Thankfully the UK fully recognises that Climate Change is something to worry about. The 2015 UK Aid Strategy characterises Climate Change as a ‘great global challenge’ that will affect the UK’s national interest. Whitehall sees that Climate Change is a ‘risk multiplier’ and a root cause of instability and insecurity.

And if there’s one country that knows about climate risks, its Bangladesh. I lived in Dhaka for 3 years and in 1998 experienced first hand the increasing severity of climate shocks.

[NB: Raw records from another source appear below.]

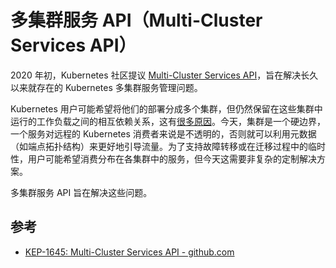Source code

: # 多集群服务 API（Multi-Cluster Services API）

2020 年初，Kubernetes 社区提议 [Multi-Cluster Services API](https://docs.google.com/document/d/1hFtp8X7dzVS-JbfA5xuPvI_DNISctEbJSorFnY-nz6o/edit#heading=h.u7jfy9wqpd2b)，旨在解决长久以来就存在的 Kubernetes 多集群服务管理问题。

Kubernetes 用户可能希望将他们的部署分成多个集群，但仍然保留在这些集群中运行的工作负载之间的相互依赖关系，这有[很多原因](https://docs.google.com/document/d/1G1lfIukib7Fy_LpLUoHZPhcZ5T-w52D2YT9W1465dtY/edit)。今天，集群是一个硬边界，一个服务对远程的 Kubernetes 消费者来说是不透明的，否则就可以利用元数据（如端点拓扑结构）来更好地引导流量。为了支持故障转移或在迁移过程中的临时性，用户可能希望消费分布在各集群中的服务，但今天这需要非复杂的定制解决方案。

多集群服务 API 旨在解决这些问题。

## 参考

- [KEP-1645: Multi-Cluster Services API - github.com](https://github.com/kubernetes/enhancements/tree/master/keps/sig-multicluster/1645-multi-cluster-services-api)
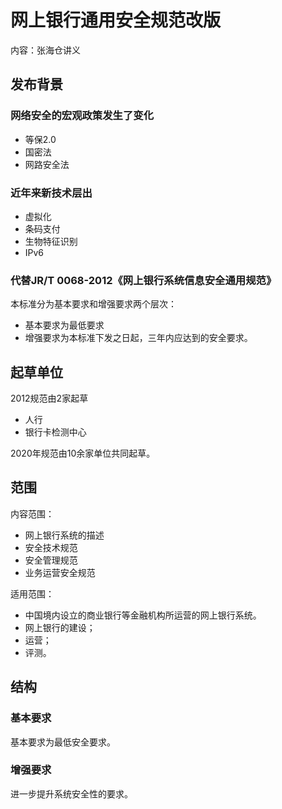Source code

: # 网上银行通用安全规范改版

内容：张海仓讲义

## 发布背景

### 网络安全的宏观政策发生了变化
- 等保2.0
- 国密法
- 网路安全法

### 近年来新技术层出
- 虚拟化
- 条码支付
- 生物特征识别
- IPv6

### 代替JR/T 0068-2012《网上银行系统信息安全通用规范》

本标准分为基本要求和增强要求两个层次：
- 基本要求为最低要求
- 增强要求为本标准下发之日起，三年内应达到的安全要求。

## 起草单位
2012规范由2家起草
- 人行
- 银行卡检测中心

2020年规范由10余家单位共同起草。

## 范围

内容范围：
- 网上银行系统的描述
- 安全技术规范
- 安全管理规范
- 业务运营安全规范

适用范围：
- 中国境内设立的商业银行等金融机构所运营的网上银行系统。
- 网上银行的建设；
- 运营；
- 评测。


## 结构

### 基本要求
基本要求为最低安全要求。
### 增强要求
进一步提升系统安全性的要求。

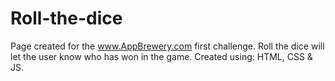 # Roll-the-dice
Page created for the www.AppBrewery.com first challenge. Roll the dice will let the user know who has won in the game. Created using: HTML, CSS &amp; JS.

Yesterday the Guardian ran a report that the Bangladesh Government was returning £13m of UK aid for Climate Change support. Given the UK’s commitment and Bangladesh’s needs, this might appear a little odd.  In fact, the return of the cash was entirely predictable.

On behalf of the Independent Commission on Aid Impact, in 2011 I led a team considering the UK’s climate change funding in Bangladesh. This included the subject of the Guardian report, The Bangladesh Climate Change Resilience Fund (BCCRF).

The 2011 ICAI report identified that the BCCRF suffered problems from the start. At issue was what were Bangladesh’s priorities.

Concerns focused on whether the World Bank, rather than the Government of Bangladesh, would be deciding what activities would be funded. DFID’s documentation indicates that this was never the plan, with the role of the World Bank always being that of administrative agent. Evidence from meetings and documents indicates that not everyone within the World Bank originally shared this vision.”

Critical to the weakness of the programme was that key decisions were being made by Bank staff at headquarters, not on the ground in Bangladesh.

Decision makers in Washington, we heard, didn’t really have enough knowledge.